The present disclosure relates to determining proximity of transmitter antennas of portable devices to a human body. In particular, it relates to determining proximity of transmitter antennas of portable devices to a human body for limiting transmitter output power (P.sub.TX) to meet specific absorption rate (SAR) requirements.

BACKGROUND

Portable devices used by the general public need to meet regulatory specific absorption rate (SAR) compliance requirements (e.g., refer to Federal Communications Commission (FCC) Part 15–Radio Frequency (RF) exposure requirements). The need to limit a user’s exposure to RF energy from a portable device (in particular, from the device’s RF transmitter antenna) under the regulatory thresholds may necessitate a need in certain use cases to limit the transmitter power at a level (P.sub.SARMAX), which is below the maximum transmitter power (P.sub.MAX). In such cases, during which a portable device may be closer to human body than in other use case scenarios, the RF exposure to the user from the device may exceed mandatory SAR exposure limits if the transmitter of the device is allowed to operate at its maximum transmitter power.

On the other hand, unnecessarily cutting back the transmitter power of the device in situations where the device is not close to human body, or the device is being operated in a way that does not cause SAR exposure above compliance limits, would result in reduced wireless link performance and network range (e.g., in cellular networks, wireless local area network (WLAN) networks, etc.). As such, there is a need for an improved design for determining the relationship of RF devices to proximate humans to determine maximum permissible transmitter power within SAR requirements.

SUMMARY

The present disclosure relates to a method, system, and apparatus for adjusting transmitter output power (P.sub.TX) according to the proximity of the portable device to a human body to meet SAR requirements. In one or more embodiments, a method for adjusting P.sub.TX comprises sensing, by a proximity sensor communicatively coupled to a transmitting device, whether an object is proximate to the transmitting device. The method further comprises analyzing an image from a camera to determine whether the transmitting device is proximate to a portion of a human body, when the proximity sensor senses the object proximate to the transmitting device. Further, the method comprises adjusting the P.sub.TX of an antenna operatively coupled to the transmitting device to be less than or equal to a SAR threshold output power (P.sub.SARMAX), when it is determined that the transmitting device is proximate to the portion of the human body or when it cannot be determined whether the transmitting device is proximate to a portion of a human body.

In one or more embodiments, the method further comprises sensing, by a proximity sensor communicatively coupled to a transmitting device, an object proximate to the transmitting device. The method also comprises determining whether the P.sub.TX of an antenna operatively coupled to the transmitting device is greater than a SAR threshold output power (P.sub.SARMAX), when the proximity sensor senses the object proximate to the transmitting device. In addition, the method comprises obtaining an image from a camera. Additionally, the method comprises analyzing the image to determine whether the transmitting device is proximate to a portion of a human body, when it is determined that the P.sub.TX of the antenna is greater than the P.sub.SARMAX. Further, the method comprises adjusting the P.sub.TX of the antenna to be less than or equal to P.sub.SARMAX, when it is determined that the transmitting device is proximate to the portion of the human body or when it cannot be determined whether the transmitting device is proximate to a portion of a human body.

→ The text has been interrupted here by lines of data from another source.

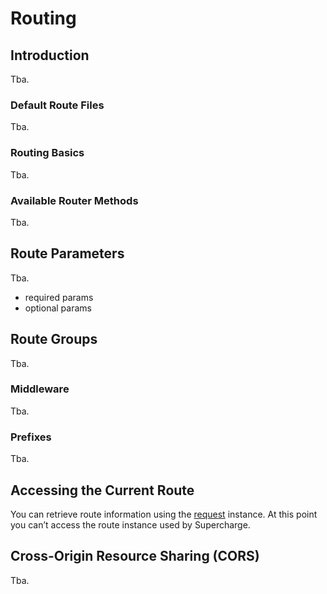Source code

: # Routing


## Introduction
Tba.


### Default Route Files
Tba.


### Routing Basics
Tba.


### Available Router Methods
Tba.


## Route Parameters
Tba.

- required params
- optional params


## Route Groups
Tba.


### Middleware
Tba.


### Prefixes
Tba.


## Accessing the Current Route
You can retrieve route information using the [request](/docs/request) instance. At this point you can’t access the route instance used by Supercharge.


## Cross-Origin Resource Sharing (CORS)
Tba.


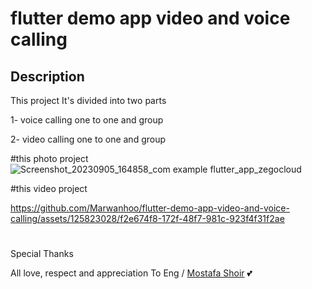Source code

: # flutter demo app video and voice calling

## Description
This project It's divided into two parts

1- voice calling one to one and group

2- video calling one to one and group

#this photo project
![Screenshot_20230905_164858_com example flutter_app_zegocloud](https://github.com/Marwanhoo/flutter-demo-app-video-and-voice-calling/assets/125823028/b85aa55d-c4b9-4794-9e4f-bbb619e17fe6)

#this video project






https://github.com/Marwanhoo/flutter-demo-app-video-and-voice-calling/assets/125823028/f2e674f8-172f-48f7-981c-923f4f31f2ae

#
Special Thanks

All love, respect and appreciation To Eng / [Mostafa Shoir](https://www.linkedin.com/in/mostafa-shoir-265005124/) 💕
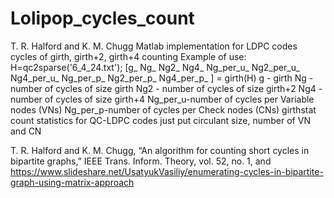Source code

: # Lolipop_cycles_count
T. R. Halford and K. M. Chugg Matlab implementation for LDPC codes cycles of girth, girth+2, girth+4 counting
Example of use:
H=qc2sparse('6_4_24.txt');
[g_ Ng_ Ng2_ Ng4_ Ng_per_u_ Ng2_per_u_ Ng4_per_u_ Ng_per_p_ Ng2_per_p_ Ng4_per_p_ ] = girth(H) 
g - girth
Ng - number of cycles of size girth
Ng2 - number of cycles of size girth+2
Ng4 - number of cycles of size girth+4
Ng_per_u-number of cycles per Variable nodes (VNs)
Ng_per_p-number of cycles per Check nodes (CNs)
girthstat count statistics for QC-LDPC codes
just put circulant size, number of VN and CN

T. R. Halford and K. M. Chugg, “An algorithm for counting short cycles in bipartite graphs,” IEEE Trans. Inform. Theory,
vol. 52, no. 1, and
https://www.slideshare.net/UsatyukVasiliy/enumerating-cycles-in-bipartite-graph-using-matrix-approach
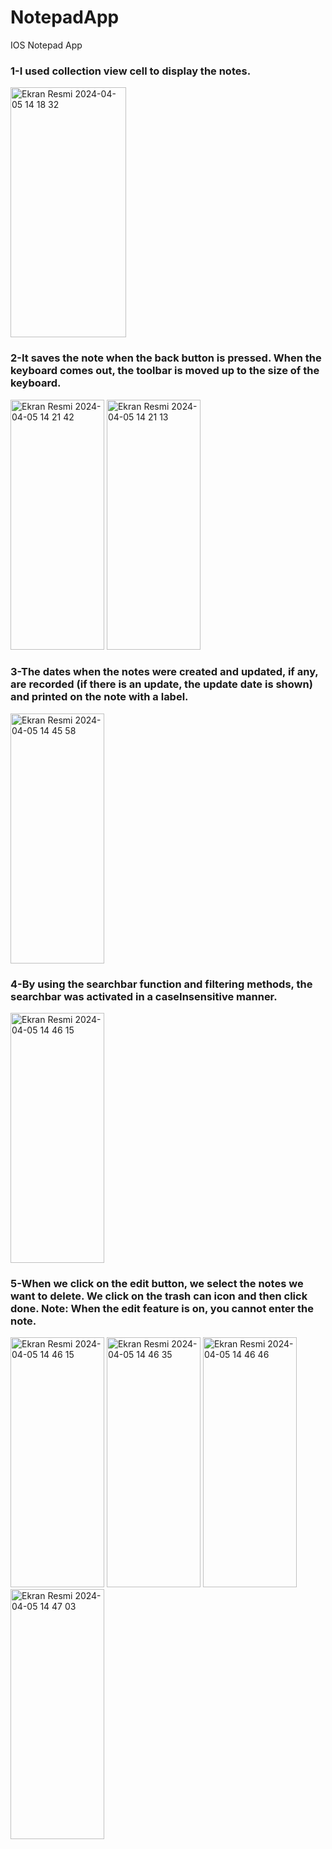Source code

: # NotepadApp
 IOS Notepad App

 ### 1-I used collection view cell to display the notes.
<img width="185" height="400" alt="Ekran Resmi 2024-04-05 14 18 32" src="https://github.com/seymakayack/NotepadApp/assets/126356442/ff773e33-1cc6-4f06-b74b-9110ea56ab41">

 ### 2-It saves the note when the back button is pressed. When the keyboard comes out, the toolbar is moved up to the size of the keyboard.
<img width="150" height="400" alt="Ekran Resmi 2024-04-05 14 21 42" src="https://github.com/seymakayack/NotepadApp/assets/126356442/509d0c52-bbbd-44d8-af3d-cbf7a2d024db">
<img width="150" height="400" alt="Ekran Resmi 2024-04-05 14 21 13" src="https://github.com/seymakayack/NotepadApp/assets/126356442/024f354e-23d6-493e-9934-9cfad25f6504">

 ### 3-The dates when the notes were created and updated, if any, are recorded (if there is an update, the update date is shown) and printed on the note with a label.
<img width="150" height="400" alt="Ekran Resmi 2024-04-05 14 45 58" src="https://github.com/seymakayack/NotepadApp/assets/126356442/e30625fb-f8d8-4ffa-8f93-f827bc2466e9">

 ### 4-By using the searchbar function and filtering methods, the searchbar was activated in a caseInsensitive manner.
<img width="150" height="400" alt="Ekran Resmi 2024-04-05 14 46 15" src="https://github.com/seymakayack/NotepadApp/assets/126356442/11cc80fc-cde2-4afc-99f1-00de041a3181">

 ### 5-When we click on the edit button, we select the notes we want to delete. We click on the trash can icon and then click done. Note: When the edit feature is on, you cannot enter the note.
<img width="150" height="400" alt="Ekran Resmi 2024-04-05 14 46 15" src="https://github.com/seymakayack/NotepadApp/assets/126356442/c63320bc-777a-4cc6-acfa-46e07c63d5fb"> <img width="150" height="400" alt="Ekran Resmi 2024-04-05 14 46 35" src="https://github.com/seymakayack/NotepadApp/assets/126356442/4620cb0d-fb59-4867-bb54-8f42d3393f3a"> <img width="150" height="400" alt="Ekran Resmi 2024-04-05 14 46 46" src="https://github.com/seymakayack/NotepadApp/assets/126356442/074d9e1f-e27f-48a5-b283-66f87ff98864"> <img width="150" height="400" alt="Ekran Resmi 2024-04-05 14 47 03" src="https://github.com/seymakayack/NotepadApp/assets/126356442/503b8f04-62d9-4d42-b16a-619332d242e3">





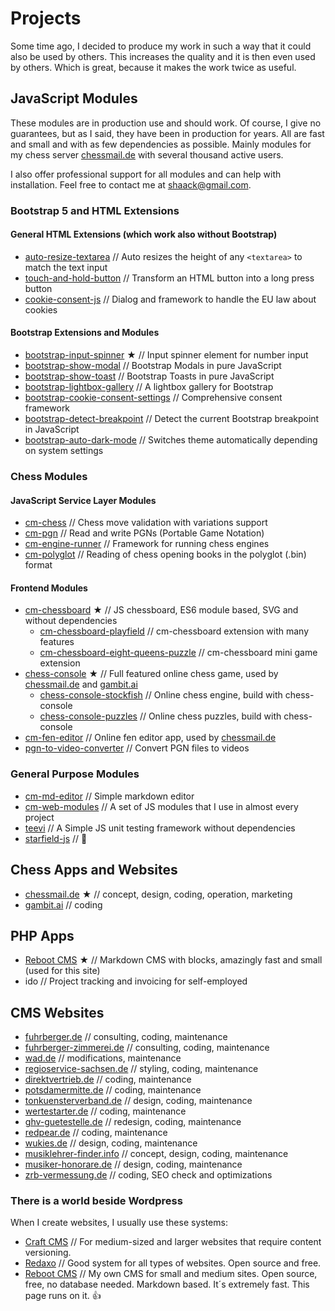 # Projects

Some time ago, I decided to produce my work in such a way that it could also be used by others. This increases the
quality and it is then even used by others. Which is great, because it makes the work twice as useful.

## JavaScript Modules

These modules are in production use and should work. Of course, I give no guarantees, but as I said, they have been in
production for years. All are fast and small and with as few dependencies as possible. Mainly modules for my chess
server [chessmail.de](https://chessmail.de) with several thousand active users.

I also offer professional support for all modules and can help with installation. Feel free to contact me at
[shaack@gmail.com](mailto:shaack@gmail.com).

### Bootstrap 5 and HTML Extensions

#### General HTML Extensions (which work also without Bootstrap)

- [auto-resize-textarea](works/readme?project=auto-resize-textarea) // Auto resizes the height of any `<textarea>` to
  match the text input
- [touch-and-hold-button](works/readme?project=touch-and-hold-button) // Transform an HTML button into a long press
  button
- [cookie-consent-js](works/readme?project=cookie-consent-js) // Dialog and framework to handle the EU law about cookies

#### Bootstrap Extensions and Modules

- [bootstrap-input-spinner](works/readme?project=bootstrap-input-spinner) ★ // Input spinner element for number input
- [bootstrap-show-modal](works/readme?project=bootstrap-show-modal) // Bootstrap Modals in pure JavaScript
- [bootstrap-show-toast](works/readme?project=bootstrap-show-toast) // Bootstrap Toasts in pure JavaScript
- [bootstrap-lightbox-gallery](works/readme?project=bootstrap-lightbox-gallery) // A lightbox gallery for Bootstrap
- [bootstrap-cookie-consent-settings](works/readme?project=bootstrap-cookie-consent-settings) // Comprehensive consent
  framework
- [bootstrap-detect-breakpoint](works/readme?project=bootstrap-detect-breakpoint) // Detect the current Bootstrap
  breakpoint in JavaScript
- [bootstrap-auto-dark-mode](works/readme?project=bootstrap-auto-dark-mode) // Switches theme automatically depending on
  system settings

### Chess Modules

#### JavaScript Service Layer Modules

- [cm-chess](works/readme?project=cm-chess) // Chess move validation with variations support
- [cm-pgn](works/readme?project=cm-pgn) // Read and write PGNs (Portable Game Notation)
- [cm-engine-runner](works/readme?project=cm-engine-runner) // Framework for running chess engines
- [cm-polyglot](works/readme?project=cm-polyglot) // Reading of chess opening books in the polyglot (.bin) format

#### Frontend Modules

- [cm-chessboard](works/readme?project=cm-chessboard) ★ // JS chessboard, ES6 module based, SVG and without dependencies
    - [cm-chessboard-playfield](works/readme?project=cm-chessboard-playfield) // cm-chessboard extension with many
      features
    - [cm-chessboard-eight-queens-puzzle](works/readme?project=cm-chessboard-eight-queens-puzzle) // cm-chessboard mini
      game extension
- [chess-console](works/readme?project=chess-console) ★ // Full featured online chess game, used
  by [chessmail.de](https://chessmail.de) and [gambit.ai](https://gambit.ai)
    - [chess-console-stockfish](works/readme?project=chess-console-stockfish) // Online chess engine, build with
      chess-console
    - [chess-console-puzzles](works/readme?project=chess-console-puzzles) // Online chess puzzles, build with
      chess-console
- [cm-fen-editor](works/readme?project=cm-fen-editor) // Online fen editor app, used
  by [chessmail.de](https://chessmail.de)
- [pgn-to-video-converter](https://github.com/shaack/pgn-to-video-converter) // Convert PGN files to videos

### General Purpose Modules

- [cm-md-editor](works/readme?project=cm-md-editor) // Simple markdown editor
- [cm-web-modules](works/readme?project=cm-web-modules) // A set of JS modules that I use in almost every project
- [teevi](works/readme?project=teevi) // A Simple JS unit testing framework without dependencies
- [starfield-js](works/readme?project=starfield-js) // 🚀

## Chess Apps and Websites

- [chessmail.de](https://www.chessmail.de) ★ // concept, design, coding, operation, marketing
- [gambit.ai](https://gambit.ai) // coding

## PHP Apps

- [Reboot CMS](works/readme?project=reboot-cms) ★ // Markdown CMS with blocks, amazingly fast and small (used for this
  site)
- ido // Project tracking and invoicing for self-employed

## CMS Websites

- [fuhrberger.de](https://fuhrberger.de) // consulting, coding, maintenance
- [fuhrberger-zimmerei.de](https://fuhrberger-zimmerei.de) // consulting, coding, maintenance
- [wad.de](https://wad.de) // modifications, maintenance
- [regioservice-sachsen.de](https://regioservice-sachsen.de) // styling, coding, maintenance
- [direktvertrieb.de](https://direktvertrieb.de) // coding, maintenance
- [potsdamermitte.de](https://potsdamermitte.de) // coding, maintenance
- [tonkuensterverband.de](https://www.tonkuenstlerverband.de) // design, coding, maintenance
- [wertestarter.de](https://wertestarter.de) // coding, maintenance
- [ghv-guetestelle.de](https://www.ghv-guetestelle.de) // redesign, coding, maintenance
- [redpear.de](https://redpear.de) // coding, maintenance
- [wukies.de](https://wukies.de) // design, coding, maintenance
- [musiklehrer-finder.info](https://musiklehrer-finder.info) // concept, design, coding, maintenance
- [musiker-honorare.de](https://musiker-honorare.de) // design, coding, maintenance
- [zrb-vermessung.de](https://zrb-vermessung.de) // coding, SEO check and optimizations

### There is a world beside Wordpress

When I create websites, I usually use these systems:

- [Craft CMS](https://craftcms.com) // For medium-sized and larger websites that require content versioning.
- [Redaxo](https://redaxo.org) // Good system for all types of websites. Open source and free.
- [Reboot CMS](https://github.com/shaack/reboot-cms) // My own CMS for small and medium sites. Open source, free, no
  database needed. Markdown based. It´s extremely fast. This page runs on it. 👍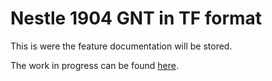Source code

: # Nestle 1904 GNT in TF format

This is were the feature documentation will be stored.

The work in progress can be found [here](https://github.com/saulocantanhede/tfgreek2/blob/main/docs/features/home.md).
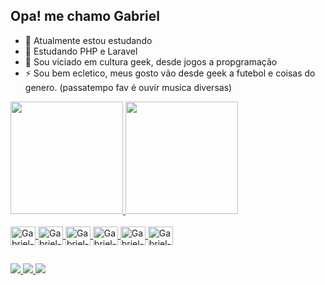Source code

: ## Opa! me chamo Gabriel

- 🔭 Atualmente estou estudando
- 🌱 Estudando PHP e Laravel
- 💬 Sou viciado em cultura geek, desde jogos a propgramação
- ⚡ Sou bem ecletico, meus gosto vão desde geek a futebol e coisas do genero. (passatempo fav é ouvir musica diversas)

<div>
  <a href="https://github.com/GabrielVasc14">
  <img height="180em" src="https://github-readme-stats.vercel.app/api?username=GabrielVasc14&show_icons=true&theme=dark&include_all_commits=true&count_private=true"/>    
  <img height="180em" src="https://github-readme-stats.vercel.app/api/top-langs/?username=GabrielVasc14&layout=compact&langs_count=16&theme=dark"/>
</div>

<div style="display: inline_block"><br>
  <img align="center" alt="Gabriel-Laravel" height="30" width="40" src="https://cdn.jsdelivr.net/gh/devicons/devicon@latest/icons/laravel/laravel-original.svg"/>
  <img align="center" alt="Gabriel-PHP" height="30" width="40" src="https://cdn.jsdelivr.net/gh/devicons/devicon@latest/icons/php/php-original.svg"/>
  <img align="center" alt="Gabriel-HTML" height="30" width="40" src="https://cdn.jsdelivr.net/gh/devicons/devicon@latest/icons/html5/html5-original-wordmark.svg"/>
  <img align="center" alt="Gabriel-CSS" height="30" width="40" src="https://cdn.jsdelivr.net/gh/devicons/devicon@latest/icons/bootstrap/bootstrap-original.svg"/>
  <img align="center" alt="Gabriel-JQuey" height="30" width="40" src="https://cdn.jsdelivr.net/gh/devicons/devicon@latest/icons/jquery/jquery-original.svg"/>
  <img align="center" alt="Gabriel-JS" height="30" width="40" src="https://cdn.jsdelivr.net/gh/devicons/devicon@latest/icons/javascript/javascript-original.svg"/>
</div>

##

<div>
  <a href="mailto:joaogabrielrec@hotmail.com"><img src="https://img.shields.io/badge/Microsoft_Outlook-0078D4?style=for-the-badge&logo=microsoft-outlook&logoColor=white"/>
  <a href="https://www.linkedin.com/in/gabriel-vasconcellos-2328a8331/"><img src="https://img.shields.io/badge/LinkedIn-0077B5?style=for-the-badge&logo=linkedin&logoColor=white"/>
  <a href="https://www.instagram.com/_sello0_/"><img src="https://img.shields.io/badge/Instagram-E4405F?style=for-the-badge&logo=instagram&logoColor=white"/>
</div>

In at least one embodiment, the method further comprises determining whether the antenna is transmitting.

In at least one embodiment, the method further comprises not adjusting the P.sub.TX of the antenna, when the proximity sensor does not sense the object proximate to the transmitting device.

In one or more embodiments, the method further comprises determining whether a human body proximity flag has been set, when it is determined that the P.sub.TX of the antenna is not greater than the P.sub.SARMAX.

In at least one embodiment, the method further comprises delaying performance of the method by a predetermined amount of time, when it is determined that the human body proximity flag has been set.

In one or more embodiments, the method further comprises not adjusting the P.sub.TX of the antenna, when it is determined that the human body proximity flag has not been set.

In at least one embodiment, the method further comprises clearing a human body proximity flag, after the obtaining of the image.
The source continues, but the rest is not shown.